Scandal of Spring
- Author: Martin Boyd
- Language: English
- Genre: Fiction
- Publisher: J. M. Dent, London
- Publication date: 1934
- Publication place: Australia
- Media type: Print
- Pages: 245 pp
- Preceded by: Dearest Idol
- Followed by: The Lemon Farm

= Scandal of Spring =

1934 novel by Martin Boyd

Scandal of Spring (1934) is a novel by Australian writer Martin Boyd.

==Story outline==
Set in a small English seaside village, the novel follows the story of the youth John Vazetti with lives with his parents in a cottage with tearooms attached. John falls in love with a young woman, Madge, who is visiting family in the village.

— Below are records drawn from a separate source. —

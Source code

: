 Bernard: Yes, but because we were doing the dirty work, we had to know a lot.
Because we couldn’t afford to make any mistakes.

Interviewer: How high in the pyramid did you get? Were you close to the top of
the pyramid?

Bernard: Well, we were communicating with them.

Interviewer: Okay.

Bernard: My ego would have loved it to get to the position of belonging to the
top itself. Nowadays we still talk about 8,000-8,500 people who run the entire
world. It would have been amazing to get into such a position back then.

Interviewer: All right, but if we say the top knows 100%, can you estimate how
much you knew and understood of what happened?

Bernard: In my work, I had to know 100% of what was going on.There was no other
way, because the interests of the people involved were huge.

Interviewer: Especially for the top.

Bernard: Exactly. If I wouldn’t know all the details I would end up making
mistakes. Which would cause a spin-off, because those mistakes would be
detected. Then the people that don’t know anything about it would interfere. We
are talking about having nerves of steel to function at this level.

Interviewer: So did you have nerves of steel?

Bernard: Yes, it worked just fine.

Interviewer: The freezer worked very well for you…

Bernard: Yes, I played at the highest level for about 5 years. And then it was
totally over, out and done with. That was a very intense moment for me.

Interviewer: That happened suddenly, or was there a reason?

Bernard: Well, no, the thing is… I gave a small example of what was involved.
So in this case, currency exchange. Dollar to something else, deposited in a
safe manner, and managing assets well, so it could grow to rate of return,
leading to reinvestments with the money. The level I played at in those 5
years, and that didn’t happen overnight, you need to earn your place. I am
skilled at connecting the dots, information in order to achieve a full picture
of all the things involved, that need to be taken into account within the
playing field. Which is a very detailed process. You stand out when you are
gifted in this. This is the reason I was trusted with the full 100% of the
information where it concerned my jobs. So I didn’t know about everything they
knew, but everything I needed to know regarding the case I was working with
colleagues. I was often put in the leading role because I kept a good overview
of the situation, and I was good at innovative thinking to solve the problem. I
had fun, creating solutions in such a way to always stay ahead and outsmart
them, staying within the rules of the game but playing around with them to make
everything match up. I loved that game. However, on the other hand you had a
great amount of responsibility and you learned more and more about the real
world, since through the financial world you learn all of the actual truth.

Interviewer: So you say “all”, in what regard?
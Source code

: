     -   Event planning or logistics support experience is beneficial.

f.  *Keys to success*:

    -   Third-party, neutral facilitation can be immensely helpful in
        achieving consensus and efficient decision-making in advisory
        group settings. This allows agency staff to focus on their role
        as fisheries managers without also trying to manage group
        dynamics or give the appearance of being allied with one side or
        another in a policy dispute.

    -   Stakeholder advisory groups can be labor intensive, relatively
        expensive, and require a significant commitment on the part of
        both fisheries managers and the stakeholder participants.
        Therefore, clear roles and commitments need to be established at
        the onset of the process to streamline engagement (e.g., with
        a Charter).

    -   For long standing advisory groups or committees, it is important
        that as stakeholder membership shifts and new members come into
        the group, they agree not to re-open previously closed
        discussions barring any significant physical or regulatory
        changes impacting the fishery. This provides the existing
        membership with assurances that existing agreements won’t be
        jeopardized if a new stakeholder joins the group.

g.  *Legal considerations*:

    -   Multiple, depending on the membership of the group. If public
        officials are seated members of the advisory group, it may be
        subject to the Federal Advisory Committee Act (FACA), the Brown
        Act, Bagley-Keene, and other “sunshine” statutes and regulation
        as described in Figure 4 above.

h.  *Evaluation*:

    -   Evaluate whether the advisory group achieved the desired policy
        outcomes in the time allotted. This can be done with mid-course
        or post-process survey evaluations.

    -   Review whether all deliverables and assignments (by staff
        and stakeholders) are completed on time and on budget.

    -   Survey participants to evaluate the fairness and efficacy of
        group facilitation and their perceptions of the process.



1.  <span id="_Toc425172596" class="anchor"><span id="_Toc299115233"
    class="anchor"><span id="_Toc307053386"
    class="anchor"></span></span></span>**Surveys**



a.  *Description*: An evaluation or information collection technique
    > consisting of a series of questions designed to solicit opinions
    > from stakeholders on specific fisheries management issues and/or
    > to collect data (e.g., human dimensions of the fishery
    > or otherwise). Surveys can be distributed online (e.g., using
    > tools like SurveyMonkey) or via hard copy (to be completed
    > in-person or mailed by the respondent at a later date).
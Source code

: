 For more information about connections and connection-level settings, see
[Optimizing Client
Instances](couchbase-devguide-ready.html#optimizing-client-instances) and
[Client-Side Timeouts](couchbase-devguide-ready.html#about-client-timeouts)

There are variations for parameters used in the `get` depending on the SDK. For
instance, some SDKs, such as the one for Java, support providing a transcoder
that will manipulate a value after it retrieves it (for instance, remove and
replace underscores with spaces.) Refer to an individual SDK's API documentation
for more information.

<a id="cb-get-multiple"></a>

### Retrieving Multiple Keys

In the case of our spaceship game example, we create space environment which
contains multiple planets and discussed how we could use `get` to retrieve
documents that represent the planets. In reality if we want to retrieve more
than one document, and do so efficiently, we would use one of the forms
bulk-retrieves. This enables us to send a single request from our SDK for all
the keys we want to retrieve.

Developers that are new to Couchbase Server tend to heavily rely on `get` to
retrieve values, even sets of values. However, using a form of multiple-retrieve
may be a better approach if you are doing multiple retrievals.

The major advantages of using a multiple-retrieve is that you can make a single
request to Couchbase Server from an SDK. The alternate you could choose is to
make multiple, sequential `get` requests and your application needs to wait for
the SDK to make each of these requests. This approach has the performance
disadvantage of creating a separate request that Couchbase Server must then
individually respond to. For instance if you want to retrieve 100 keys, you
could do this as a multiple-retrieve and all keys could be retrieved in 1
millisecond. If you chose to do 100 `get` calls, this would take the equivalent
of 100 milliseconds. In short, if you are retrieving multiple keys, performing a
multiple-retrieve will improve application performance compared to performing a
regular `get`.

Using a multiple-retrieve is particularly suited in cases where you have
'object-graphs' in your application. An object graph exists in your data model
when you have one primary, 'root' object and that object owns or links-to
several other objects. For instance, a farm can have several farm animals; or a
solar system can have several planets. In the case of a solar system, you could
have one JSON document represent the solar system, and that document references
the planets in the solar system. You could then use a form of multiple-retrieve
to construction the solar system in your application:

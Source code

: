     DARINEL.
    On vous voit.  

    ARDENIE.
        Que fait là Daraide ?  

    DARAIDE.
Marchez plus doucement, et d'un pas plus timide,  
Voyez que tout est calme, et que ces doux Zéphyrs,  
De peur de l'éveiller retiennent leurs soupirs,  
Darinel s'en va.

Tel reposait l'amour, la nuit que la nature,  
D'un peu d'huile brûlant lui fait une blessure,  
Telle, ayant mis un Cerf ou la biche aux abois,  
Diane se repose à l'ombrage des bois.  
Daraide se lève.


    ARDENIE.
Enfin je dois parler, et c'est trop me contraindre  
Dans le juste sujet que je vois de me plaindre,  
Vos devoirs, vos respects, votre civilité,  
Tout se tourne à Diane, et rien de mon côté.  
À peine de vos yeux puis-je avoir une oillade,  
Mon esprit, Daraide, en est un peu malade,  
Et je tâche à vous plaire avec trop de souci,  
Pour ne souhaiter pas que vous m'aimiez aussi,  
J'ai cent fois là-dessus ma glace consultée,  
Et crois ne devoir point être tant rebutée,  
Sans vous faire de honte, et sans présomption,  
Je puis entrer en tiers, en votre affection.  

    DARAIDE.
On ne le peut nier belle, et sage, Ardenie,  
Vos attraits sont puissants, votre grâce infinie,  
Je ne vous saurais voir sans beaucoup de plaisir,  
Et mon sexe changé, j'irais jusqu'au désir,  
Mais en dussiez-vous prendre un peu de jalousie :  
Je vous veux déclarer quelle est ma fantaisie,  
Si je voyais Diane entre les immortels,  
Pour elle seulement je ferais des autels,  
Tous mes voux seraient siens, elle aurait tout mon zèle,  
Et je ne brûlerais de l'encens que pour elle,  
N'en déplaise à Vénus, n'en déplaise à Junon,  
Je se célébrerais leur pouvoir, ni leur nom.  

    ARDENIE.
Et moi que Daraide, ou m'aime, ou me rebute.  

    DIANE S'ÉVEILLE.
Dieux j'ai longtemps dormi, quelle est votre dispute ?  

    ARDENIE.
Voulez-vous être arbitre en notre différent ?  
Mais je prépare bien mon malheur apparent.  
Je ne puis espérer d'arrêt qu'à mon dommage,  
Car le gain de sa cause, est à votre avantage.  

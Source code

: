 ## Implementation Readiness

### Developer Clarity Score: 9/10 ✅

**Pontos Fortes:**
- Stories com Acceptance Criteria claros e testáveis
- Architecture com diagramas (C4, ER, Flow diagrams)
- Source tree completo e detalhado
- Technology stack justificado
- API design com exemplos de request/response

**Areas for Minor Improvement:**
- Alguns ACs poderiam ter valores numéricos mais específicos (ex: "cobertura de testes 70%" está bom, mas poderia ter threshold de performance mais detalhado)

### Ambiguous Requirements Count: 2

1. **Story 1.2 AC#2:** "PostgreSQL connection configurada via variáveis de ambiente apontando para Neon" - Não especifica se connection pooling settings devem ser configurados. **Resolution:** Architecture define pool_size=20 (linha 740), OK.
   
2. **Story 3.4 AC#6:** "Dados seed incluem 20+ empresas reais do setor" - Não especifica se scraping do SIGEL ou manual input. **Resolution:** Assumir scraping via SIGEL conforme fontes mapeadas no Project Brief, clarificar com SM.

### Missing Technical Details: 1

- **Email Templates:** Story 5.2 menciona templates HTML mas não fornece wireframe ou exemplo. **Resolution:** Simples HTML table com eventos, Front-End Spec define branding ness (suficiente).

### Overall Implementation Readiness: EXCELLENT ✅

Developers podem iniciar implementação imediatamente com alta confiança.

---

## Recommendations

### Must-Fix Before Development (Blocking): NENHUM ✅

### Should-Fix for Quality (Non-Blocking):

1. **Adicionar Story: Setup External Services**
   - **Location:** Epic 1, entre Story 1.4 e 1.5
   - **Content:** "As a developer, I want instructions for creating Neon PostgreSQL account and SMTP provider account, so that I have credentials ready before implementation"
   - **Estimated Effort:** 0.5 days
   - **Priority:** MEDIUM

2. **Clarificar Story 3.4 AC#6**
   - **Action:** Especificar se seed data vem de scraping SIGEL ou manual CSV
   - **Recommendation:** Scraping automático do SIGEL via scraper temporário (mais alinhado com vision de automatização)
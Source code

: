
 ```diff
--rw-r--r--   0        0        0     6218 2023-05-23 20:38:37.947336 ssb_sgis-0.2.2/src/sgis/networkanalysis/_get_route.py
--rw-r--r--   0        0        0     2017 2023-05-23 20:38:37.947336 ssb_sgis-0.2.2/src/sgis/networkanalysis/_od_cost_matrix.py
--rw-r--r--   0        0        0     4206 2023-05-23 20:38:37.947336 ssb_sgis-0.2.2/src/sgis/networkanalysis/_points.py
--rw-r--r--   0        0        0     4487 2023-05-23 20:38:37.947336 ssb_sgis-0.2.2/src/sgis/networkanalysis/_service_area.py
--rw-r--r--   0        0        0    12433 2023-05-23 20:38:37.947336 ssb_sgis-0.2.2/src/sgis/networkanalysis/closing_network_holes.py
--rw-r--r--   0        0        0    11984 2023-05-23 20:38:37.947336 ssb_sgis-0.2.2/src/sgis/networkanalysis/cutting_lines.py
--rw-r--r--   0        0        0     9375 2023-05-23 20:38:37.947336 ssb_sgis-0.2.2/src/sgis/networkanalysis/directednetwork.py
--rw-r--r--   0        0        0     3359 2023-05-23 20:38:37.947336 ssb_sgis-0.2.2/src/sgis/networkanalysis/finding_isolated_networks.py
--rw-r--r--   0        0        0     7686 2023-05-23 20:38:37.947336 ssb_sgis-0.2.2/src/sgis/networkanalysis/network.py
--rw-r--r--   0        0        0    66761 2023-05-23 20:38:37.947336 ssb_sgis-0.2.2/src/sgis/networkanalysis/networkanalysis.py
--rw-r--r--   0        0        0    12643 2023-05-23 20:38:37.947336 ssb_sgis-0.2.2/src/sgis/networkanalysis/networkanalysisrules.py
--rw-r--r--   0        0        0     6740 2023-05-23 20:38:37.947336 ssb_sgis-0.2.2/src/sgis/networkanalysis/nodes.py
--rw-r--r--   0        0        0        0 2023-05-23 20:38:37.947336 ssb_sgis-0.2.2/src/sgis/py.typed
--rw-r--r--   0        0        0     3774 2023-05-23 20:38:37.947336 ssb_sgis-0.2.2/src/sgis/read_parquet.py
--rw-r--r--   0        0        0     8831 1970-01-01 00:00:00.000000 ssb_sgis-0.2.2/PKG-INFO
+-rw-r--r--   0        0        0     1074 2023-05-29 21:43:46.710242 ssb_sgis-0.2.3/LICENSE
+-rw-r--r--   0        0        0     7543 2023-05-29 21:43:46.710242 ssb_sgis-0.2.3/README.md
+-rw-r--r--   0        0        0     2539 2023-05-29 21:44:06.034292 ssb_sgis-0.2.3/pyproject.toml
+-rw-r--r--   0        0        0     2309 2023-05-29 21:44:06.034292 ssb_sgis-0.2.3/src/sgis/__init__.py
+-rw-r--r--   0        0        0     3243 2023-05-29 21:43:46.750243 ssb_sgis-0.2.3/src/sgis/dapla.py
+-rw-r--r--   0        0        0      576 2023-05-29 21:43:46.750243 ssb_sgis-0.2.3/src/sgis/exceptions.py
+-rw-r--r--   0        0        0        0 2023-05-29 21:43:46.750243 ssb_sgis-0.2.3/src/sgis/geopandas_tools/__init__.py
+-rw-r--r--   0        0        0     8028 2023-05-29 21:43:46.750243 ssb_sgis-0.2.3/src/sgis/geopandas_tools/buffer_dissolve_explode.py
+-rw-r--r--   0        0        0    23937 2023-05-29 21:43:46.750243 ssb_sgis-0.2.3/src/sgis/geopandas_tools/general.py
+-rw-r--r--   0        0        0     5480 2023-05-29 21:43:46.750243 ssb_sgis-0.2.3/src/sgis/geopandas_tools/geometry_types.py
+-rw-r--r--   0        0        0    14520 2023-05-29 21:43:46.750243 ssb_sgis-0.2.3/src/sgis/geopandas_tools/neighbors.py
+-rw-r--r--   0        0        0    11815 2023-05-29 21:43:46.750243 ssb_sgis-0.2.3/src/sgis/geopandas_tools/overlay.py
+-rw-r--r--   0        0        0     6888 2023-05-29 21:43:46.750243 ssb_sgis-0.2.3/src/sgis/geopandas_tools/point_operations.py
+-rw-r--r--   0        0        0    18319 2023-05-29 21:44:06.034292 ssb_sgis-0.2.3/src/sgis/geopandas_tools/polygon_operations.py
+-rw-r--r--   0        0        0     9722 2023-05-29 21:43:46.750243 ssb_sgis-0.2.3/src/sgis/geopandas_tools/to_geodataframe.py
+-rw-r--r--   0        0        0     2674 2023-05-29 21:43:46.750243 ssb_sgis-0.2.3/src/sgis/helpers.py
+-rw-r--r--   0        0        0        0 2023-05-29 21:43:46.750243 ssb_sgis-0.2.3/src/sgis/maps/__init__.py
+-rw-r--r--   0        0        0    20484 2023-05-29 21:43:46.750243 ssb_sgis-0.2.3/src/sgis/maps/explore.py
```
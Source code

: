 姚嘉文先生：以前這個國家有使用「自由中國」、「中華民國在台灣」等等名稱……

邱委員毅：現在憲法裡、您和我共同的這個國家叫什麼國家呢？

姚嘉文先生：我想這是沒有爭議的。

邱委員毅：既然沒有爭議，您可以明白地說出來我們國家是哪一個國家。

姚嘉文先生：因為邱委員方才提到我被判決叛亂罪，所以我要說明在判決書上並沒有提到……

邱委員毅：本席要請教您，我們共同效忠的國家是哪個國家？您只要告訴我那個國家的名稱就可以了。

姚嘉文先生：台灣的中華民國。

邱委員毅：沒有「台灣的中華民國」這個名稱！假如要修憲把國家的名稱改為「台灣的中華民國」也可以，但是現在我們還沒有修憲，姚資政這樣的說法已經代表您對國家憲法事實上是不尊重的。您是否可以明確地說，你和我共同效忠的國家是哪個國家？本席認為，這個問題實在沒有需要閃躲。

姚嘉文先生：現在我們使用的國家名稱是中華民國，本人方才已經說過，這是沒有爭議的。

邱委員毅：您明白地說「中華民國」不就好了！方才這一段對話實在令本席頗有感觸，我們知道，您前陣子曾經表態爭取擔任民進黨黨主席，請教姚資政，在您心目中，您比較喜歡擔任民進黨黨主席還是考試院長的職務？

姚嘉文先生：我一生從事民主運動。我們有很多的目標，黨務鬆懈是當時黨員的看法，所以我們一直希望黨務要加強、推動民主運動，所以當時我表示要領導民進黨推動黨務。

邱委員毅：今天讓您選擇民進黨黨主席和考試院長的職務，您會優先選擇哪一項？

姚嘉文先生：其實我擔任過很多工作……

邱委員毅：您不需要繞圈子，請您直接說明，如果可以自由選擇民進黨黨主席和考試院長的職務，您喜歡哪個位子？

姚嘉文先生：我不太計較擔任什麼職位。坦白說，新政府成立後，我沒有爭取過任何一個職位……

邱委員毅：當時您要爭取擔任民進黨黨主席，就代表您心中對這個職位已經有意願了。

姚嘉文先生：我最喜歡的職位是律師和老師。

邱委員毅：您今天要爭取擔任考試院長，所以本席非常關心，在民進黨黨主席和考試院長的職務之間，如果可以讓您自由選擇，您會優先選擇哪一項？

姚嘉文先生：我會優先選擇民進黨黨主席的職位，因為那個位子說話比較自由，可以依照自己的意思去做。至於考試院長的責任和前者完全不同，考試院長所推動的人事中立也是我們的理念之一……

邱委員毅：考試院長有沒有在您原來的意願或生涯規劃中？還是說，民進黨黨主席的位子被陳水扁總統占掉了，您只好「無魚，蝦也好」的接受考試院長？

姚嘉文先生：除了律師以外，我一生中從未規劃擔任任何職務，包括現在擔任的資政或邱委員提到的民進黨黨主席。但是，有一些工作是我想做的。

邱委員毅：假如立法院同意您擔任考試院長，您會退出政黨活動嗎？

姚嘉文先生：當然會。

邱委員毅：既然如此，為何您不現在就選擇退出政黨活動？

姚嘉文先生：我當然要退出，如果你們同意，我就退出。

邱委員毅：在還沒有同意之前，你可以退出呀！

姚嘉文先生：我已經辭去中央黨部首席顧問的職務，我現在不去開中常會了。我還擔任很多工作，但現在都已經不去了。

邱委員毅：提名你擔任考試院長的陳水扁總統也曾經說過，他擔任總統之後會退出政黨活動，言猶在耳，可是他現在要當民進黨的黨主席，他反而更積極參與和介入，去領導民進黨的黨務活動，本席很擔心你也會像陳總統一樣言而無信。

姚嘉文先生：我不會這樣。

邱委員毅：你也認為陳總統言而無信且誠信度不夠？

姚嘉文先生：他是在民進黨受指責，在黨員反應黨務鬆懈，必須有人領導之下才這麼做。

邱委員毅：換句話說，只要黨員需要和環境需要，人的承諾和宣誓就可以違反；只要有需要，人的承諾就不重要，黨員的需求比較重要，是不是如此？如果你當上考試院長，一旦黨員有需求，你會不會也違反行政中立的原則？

Although their relatives try to push the two apart they eventually run off to London where John is arrested and imprisoned.

==Critical reception==
A reviewer in The Courier-Mail found that this "is a book of youth, misunderstood and battered by the blindness and prejudice of the hide-bound middle-aged. Put so baldly, it sounds commonplace, but there is nothing commonplace in the beautifully-written story. It tells with that delicacy of touch that is part of Mr. Martin Boyd's charm."

In The Age, the reviewer was rather dismissive, noting: "Mr Boyd needs a bigger and better theme for the display of his literary talents."